Problem details >> Tally the lines of the data that include the word "미들웨어" and state the total, nothing else.

Input records Block Start

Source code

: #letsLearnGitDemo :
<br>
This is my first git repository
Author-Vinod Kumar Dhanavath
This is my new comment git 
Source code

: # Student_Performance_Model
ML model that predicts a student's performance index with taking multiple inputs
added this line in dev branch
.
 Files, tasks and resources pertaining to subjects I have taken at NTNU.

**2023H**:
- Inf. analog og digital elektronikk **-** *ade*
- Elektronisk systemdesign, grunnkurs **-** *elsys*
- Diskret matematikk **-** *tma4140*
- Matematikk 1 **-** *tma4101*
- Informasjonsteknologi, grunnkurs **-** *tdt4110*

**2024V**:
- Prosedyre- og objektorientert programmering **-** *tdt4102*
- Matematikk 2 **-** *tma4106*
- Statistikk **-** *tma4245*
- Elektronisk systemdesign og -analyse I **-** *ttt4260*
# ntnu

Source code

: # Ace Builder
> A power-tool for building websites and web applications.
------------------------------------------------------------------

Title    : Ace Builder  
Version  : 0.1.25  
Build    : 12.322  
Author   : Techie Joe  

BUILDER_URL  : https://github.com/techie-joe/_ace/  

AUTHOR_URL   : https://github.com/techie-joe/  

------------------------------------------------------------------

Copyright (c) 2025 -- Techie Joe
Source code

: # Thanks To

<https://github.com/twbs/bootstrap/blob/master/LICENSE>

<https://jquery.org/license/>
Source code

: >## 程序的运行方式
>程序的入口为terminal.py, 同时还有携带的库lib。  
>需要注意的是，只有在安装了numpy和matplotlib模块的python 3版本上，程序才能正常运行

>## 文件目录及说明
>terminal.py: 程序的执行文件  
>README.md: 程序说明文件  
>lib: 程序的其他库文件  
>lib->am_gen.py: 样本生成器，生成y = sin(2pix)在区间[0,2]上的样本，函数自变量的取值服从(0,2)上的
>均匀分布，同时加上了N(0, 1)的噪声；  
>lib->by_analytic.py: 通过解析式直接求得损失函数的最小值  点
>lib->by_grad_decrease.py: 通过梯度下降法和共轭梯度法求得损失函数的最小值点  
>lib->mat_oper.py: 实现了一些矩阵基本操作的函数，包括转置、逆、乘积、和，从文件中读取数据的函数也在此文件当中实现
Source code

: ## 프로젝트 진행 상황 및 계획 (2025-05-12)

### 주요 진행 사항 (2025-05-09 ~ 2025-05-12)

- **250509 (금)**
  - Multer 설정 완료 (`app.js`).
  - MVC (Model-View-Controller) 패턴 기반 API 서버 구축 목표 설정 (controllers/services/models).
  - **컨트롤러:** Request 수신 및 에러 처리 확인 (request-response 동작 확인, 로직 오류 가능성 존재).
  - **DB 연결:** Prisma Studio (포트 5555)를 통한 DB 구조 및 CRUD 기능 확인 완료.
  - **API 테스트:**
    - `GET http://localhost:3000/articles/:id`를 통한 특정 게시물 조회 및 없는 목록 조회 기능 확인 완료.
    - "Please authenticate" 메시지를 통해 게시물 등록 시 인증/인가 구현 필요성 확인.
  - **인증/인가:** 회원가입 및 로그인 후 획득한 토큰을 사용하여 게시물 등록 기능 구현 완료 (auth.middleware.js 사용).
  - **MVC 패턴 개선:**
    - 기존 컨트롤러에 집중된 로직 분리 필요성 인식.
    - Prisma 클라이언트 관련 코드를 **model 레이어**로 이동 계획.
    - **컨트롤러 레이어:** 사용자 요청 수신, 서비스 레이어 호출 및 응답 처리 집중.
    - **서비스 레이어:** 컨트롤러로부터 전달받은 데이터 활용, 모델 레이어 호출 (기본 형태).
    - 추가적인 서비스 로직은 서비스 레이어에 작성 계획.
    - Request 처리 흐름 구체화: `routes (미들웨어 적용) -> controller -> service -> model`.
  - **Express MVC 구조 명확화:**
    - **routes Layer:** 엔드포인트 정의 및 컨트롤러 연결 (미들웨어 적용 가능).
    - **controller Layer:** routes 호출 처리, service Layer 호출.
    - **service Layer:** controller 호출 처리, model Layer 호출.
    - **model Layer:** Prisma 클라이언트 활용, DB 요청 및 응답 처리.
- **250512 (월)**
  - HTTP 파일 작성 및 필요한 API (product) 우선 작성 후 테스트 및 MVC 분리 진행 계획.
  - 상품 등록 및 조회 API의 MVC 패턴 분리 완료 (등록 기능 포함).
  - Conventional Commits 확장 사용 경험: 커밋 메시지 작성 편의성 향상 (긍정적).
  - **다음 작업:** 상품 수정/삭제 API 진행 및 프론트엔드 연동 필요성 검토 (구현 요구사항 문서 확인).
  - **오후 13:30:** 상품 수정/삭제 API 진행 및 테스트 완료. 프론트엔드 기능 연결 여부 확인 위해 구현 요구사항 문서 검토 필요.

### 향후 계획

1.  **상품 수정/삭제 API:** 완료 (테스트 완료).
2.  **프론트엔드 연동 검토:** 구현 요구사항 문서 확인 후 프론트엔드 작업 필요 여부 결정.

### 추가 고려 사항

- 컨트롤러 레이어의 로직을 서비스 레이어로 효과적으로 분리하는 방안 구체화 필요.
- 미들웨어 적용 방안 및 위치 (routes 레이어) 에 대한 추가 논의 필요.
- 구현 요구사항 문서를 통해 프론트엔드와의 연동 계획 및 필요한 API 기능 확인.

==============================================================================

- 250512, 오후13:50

Input records Block End

Answer section >> 3